Start of Block

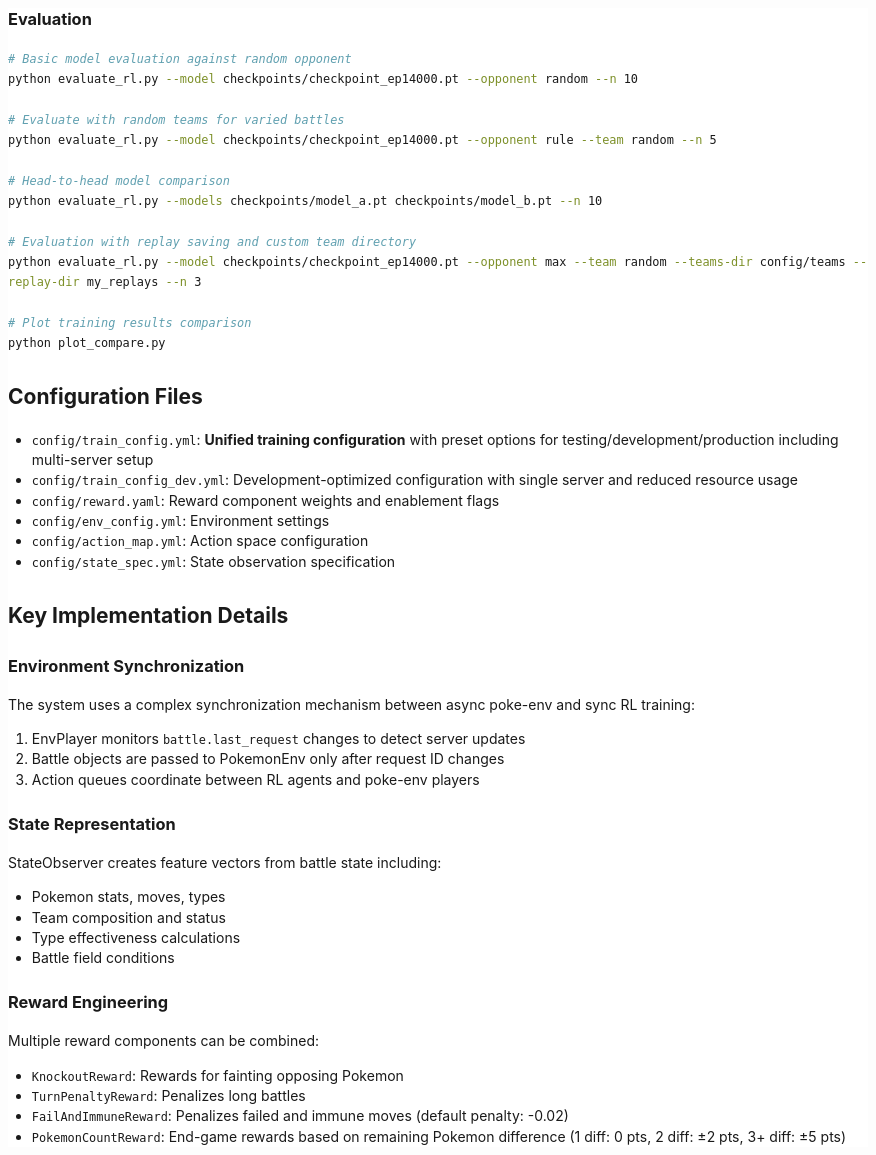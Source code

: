 ### Evaluation
```bash
# Basic model evaluation against random opponent
python evaluate_rl.py --model checkpoints/checkpoint_ep14000.pt --opponent random --n 10

# Evaluate with random teams for varied battles
python evaluate_rl.py --model checkpoints/checkpoint_ep14000.pt --opponent rule --team random --n 5

# Head-to-head model comparison
python evaluate_rl.py --models checkpoints/model_a.pt checkpoints/model_b.pt --n 10

# Evaluation with replay saving and custom team directory
python evaluate_rl.py --model checkpoints/checkpoint_ep14000.pt --opponent max --team random --teams-dir config/teams --replay-dir my_replays --n 3

# Plot training results comparison
python plot_compare.py
```

## Configuration Files

- `config/train_config.yml`: **Unified training configuration** with preset options for testing/development/production including multi-server setup
- `config/train_config_dev.yml`: Development-optimized configuration with single server and reduced resource usage
- `config/reward.yaml`: Reward component weights and enablement flags
- `config/env_config.yml`: Environment settings
- `config/action_map.yml`: Action space configuration
- `config/state_spec.yml`: State observation specification

## Key Implementation Details

### Environment Synchronization
The system uses a complex synchronization mechanism between async poke-env and sync RL training:
1. EnvPlayer monitors `battle.last_request` changes to detect server updates
2. Battle objects are passed to PokemonEnv only after request ID changes
3. Action queues coordinate between RL agents and poke-env players

### State Representation
StateObserver creates feature vectors from battle state including:
- Pokemon stats, moves, types
- Team composition and status
- Type effectiveness calculations
- Battle field conditions

### Reward Engineering
Multiple reward components can be combined:
- `KnockoutReward`: Rewards for fainting opposing Pokemon
- `TurnPenaltyReward`: Penalizes long battles
- `FailAndImmuneReward`: Penalizes failed and immune moves (default penalty: -0.02)
- `PokemonCountReward`: End-game rewards based on remaining Pokemon difference (1 diff: 0 pts, 2 diff: ±2 pts, 3+ diff: ±5 pts)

End of Block

- **What the exercise asks**
Determine the number of lines in the data above that contain the word "with", and provide only that figure.

- **Final answer**
4